• What is needed:
Every entry below should be transcribed exactly; pictures stay out of the copy.

== Segment start ==

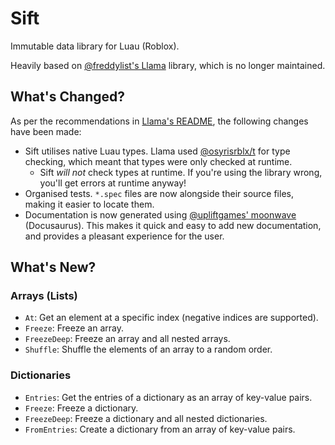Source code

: <!-- Links -->

[freddylist/llama]: https://github.com/freddylist/llama
[osyrisrblx/t]: https://github.com/osyrisrblx/t
[upliftgames/moonwave]: https://github.com/upliftgames/moonwave

# Sift

Immutable data library for Luau (Roblox).

Heavily based on [@freddylist's Llama][freddylist/llama] library, which is no longer maintained.

## What's Changed?

As per the recommendations in [Llama's README][freddylist/llama], the following changes have been made:

- Sift utilises native Luau types. Llama used [@osyrisrblx/t][osyrisrblx/t] for type checking, which meant that types were only checked at runtime.
  - Sift _will not_ check types at runtime. If you're using the library wrong, you'll get errors at runtime anyway!
- Organised tests. `*.spec` files are now alongside their source files, making it easier to locate them.
- Documentation is now generated using [@upliftgames' moonwave][upliftgames/moonwave] (Docusaurus). This makes it quick and easy to add new documentation, and provides a pleasant experience for the user.

## What's New?

### Arrays (Lists)

- `At`: Get an element at a specific index (negative indices are supported).
- `Freeze`: Freeze an array.
- `FreezeDeep`: Freeze an array and all nested arrays.
- `Shuffle`: Shuffle the elements of an array to a random order.

### Dictionaries

- `Entries`: Get the entries of a dictionary as an array of key-value pairs.
- `Freeze`: Freeze a dictionary.
- `FreezeDeep`: Freeze a dictionary and all nested dictionaries.
- `FromEntries`: Create a dictionary from an array of key-value pairs.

== Segment end ==

• Written solution:
Source code

: <!-- Links -->

[freddylist/llama]: https://github.com/freddylist/llama
[osyrisrblx/t]: https://github.com/osyrisrblx/t
[upliftgames/moonwave]: https://github.com/upliftgames/moonwave

# Sift

Immutable data library for Luau (Roblox).

Heavily based on [@freddylist's Llama][freddylist/llama] library, which is no longer maintained.

## What's Changed?

As per the recommendations in [Llama's README][freddylist/llama], the following changes have been made:

- Sift utilises native Luau types. Llama used [@osyrisrblx/t][osyrisrblx/t] for type checking, which meant that types were only checked at runtime.
  - Sift _will not_ check types at runtime. If you're using the library wrong, you'll get errors at runtime anyway!
- Organised tests. `*.spec` files are now alongside their source files, making it easier to locate them.
- Documentation is now generated using [@upliftgames' moonwave][upliftgames/moonwave] (Docusaurus). This makes it quick and easy to add new documentation, and provides a pleasant experience for the user.

## What's New?

### Arrays (Lists)

- `At`: Get an element at a specific index (negative indices are supported).
- `Freeze`: Freeze an array.
- `FreezeDeep`: Freeze an array and all nested arrays.
- `Shuffle`: Shuffle the elements of an array to a random order.

### Dictionaries

- `Entries`: Get the entries of a dictionary as an array of key-value pairs.
- `Freeze`: Freeze a dictionary.
- `FreezeDeep`: Freeze a dictionary and all nested dictionaries.
- `FromEntries`: Create a dictionary from an array of key-value pairs.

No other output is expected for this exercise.